Where the line containing "## Classes <a" appears, end the copy there, keeping that line; start from the first line of the entries, copy exactly, and omit pictures.

MATERIAL FOR THIS TASK:
################
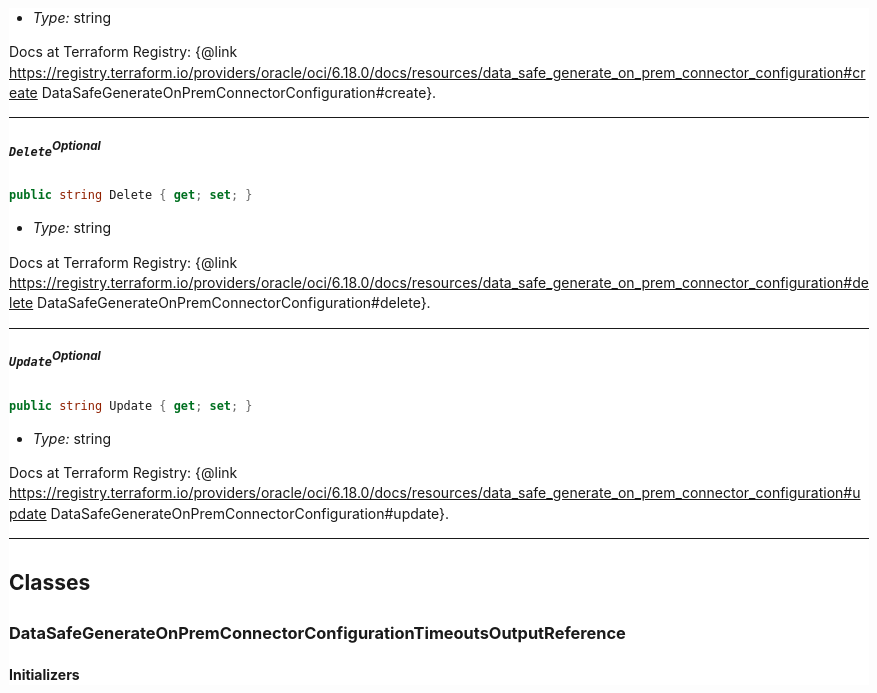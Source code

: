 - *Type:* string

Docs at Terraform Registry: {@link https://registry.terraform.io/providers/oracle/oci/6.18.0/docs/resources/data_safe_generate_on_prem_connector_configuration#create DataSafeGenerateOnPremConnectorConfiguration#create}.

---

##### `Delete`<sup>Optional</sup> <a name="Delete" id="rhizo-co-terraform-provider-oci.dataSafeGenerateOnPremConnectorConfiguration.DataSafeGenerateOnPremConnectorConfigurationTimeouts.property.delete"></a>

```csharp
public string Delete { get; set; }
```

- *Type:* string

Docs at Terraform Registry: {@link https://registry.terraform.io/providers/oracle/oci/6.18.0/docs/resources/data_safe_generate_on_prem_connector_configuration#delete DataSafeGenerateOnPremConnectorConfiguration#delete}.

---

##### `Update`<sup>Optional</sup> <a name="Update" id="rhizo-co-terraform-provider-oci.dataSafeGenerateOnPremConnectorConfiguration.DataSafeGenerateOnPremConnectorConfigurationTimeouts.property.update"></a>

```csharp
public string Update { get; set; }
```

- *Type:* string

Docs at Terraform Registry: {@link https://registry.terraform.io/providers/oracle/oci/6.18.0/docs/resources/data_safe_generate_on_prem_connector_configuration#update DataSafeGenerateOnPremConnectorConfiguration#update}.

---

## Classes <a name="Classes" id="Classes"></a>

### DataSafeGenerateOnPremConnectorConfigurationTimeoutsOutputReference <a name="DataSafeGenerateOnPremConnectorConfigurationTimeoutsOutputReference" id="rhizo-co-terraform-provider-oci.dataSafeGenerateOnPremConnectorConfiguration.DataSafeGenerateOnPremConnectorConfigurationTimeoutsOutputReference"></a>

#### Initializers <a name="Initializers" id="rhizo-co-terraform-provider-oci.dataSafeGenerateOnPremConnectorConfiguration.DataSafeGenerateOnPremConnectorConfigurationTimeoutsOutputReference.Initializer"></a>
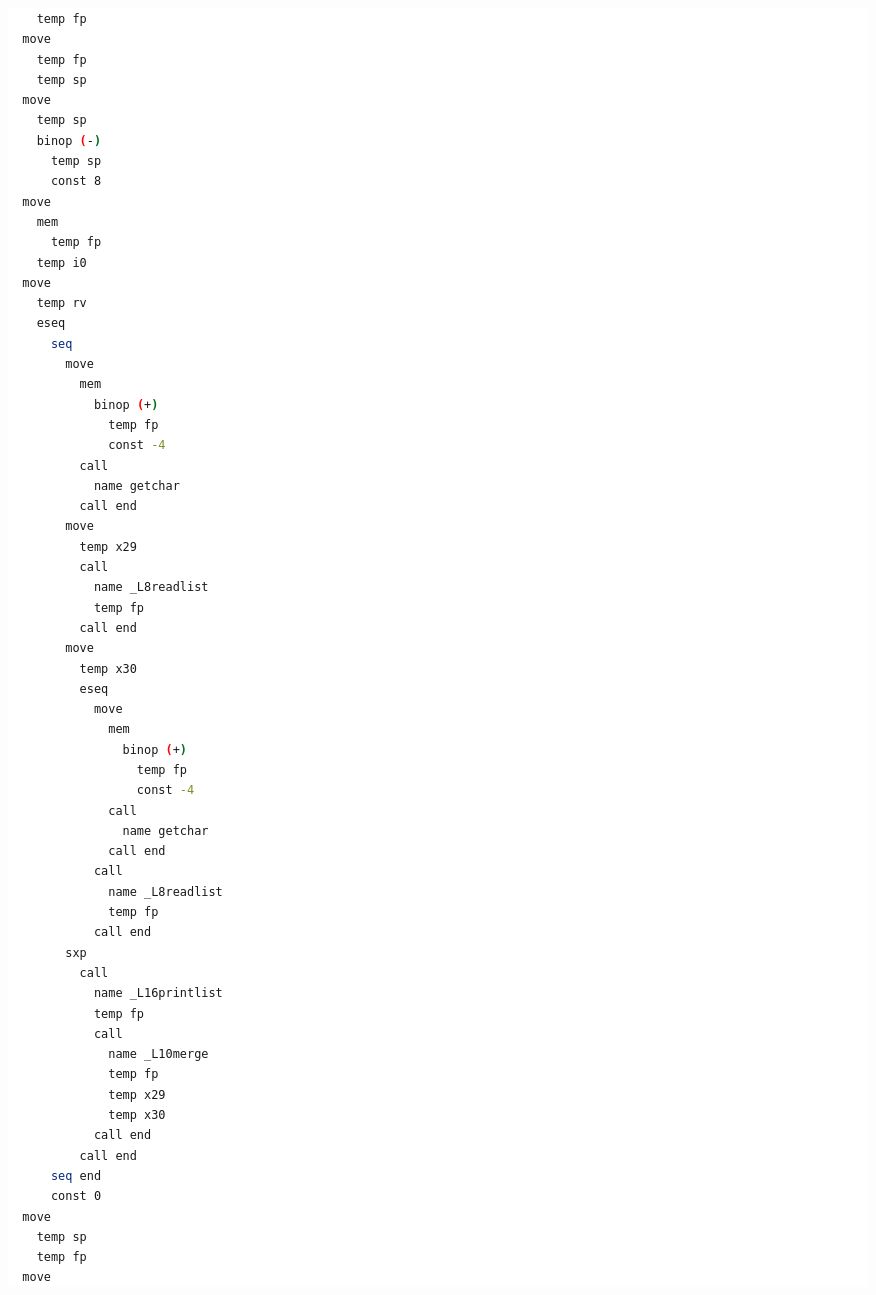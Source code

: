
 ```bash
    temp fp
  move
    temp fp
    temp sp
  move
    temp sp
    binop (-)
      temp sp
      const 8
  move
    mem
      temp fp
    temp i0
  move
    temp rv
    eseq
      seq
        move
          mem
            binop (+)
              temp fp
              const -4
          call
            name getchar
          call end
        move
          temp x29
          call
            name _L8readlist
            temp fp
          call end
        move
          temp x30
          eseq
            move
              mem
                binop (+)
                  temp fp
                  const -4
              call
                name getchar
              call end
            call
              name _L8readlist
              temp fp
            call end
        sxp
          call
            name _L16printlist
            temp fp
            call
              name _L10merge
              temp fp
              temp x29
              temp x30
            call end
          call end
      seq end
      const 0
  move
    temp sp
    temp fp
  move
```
################
RESPONSE TO THE TASK:
Source code

: - *Type:* string

Docs at Terraform Registry: {@link https://registry.terraform.io/providers/oracle/oci/6.18.0/docs/resources/data_safe_generate_on_prem_connector_configuration#create DataSafeGenerateOnPremConnectorConfiguration#create}.

---

##### `Delete`<sup>Optional</sup> <a name="Delete" id="rhizo-co-terraform-provider-oci.dataSafeGenerateOnPremConnectorConfiguration.DataSafeGenerateOnPremConnectorConfigurationTimeouts.property.delete"></a>

```csharp
public string Delete { get; set; }
```

- *Type:* string

Docs at Terraform Registry: {@link https://registry.terraform.io/providers/oracle/oci/6.18.0/docs/resources/data_safe_generate_on_prem_connector_configuration#delete DataSafeGenerateOnPremConnectorConfiguration#delete}.

---

##### `Update`<sup>Optional</sup> <a name="Update" id="rhizo-co-terraform-provider-oci.dataSafeGenerateOnPremConnectorConfiguration.DataSafeGenerateOnPremConnectorConfigurationTimeouts.property.update"></a>

```csharp
public string Update { get; set; }
```

- *Type:* string

Docs at Terraform Registry: {@link https://registry.terraform.io/providers/oracle/oci/6.18.0/docs/resources/data_safe_generate_on_prem_connector_configuration#update DataSafeGenerateOnPremConnectorConfiguration#update}.

---

## Classes <a name="Classes" id="Classes"></a>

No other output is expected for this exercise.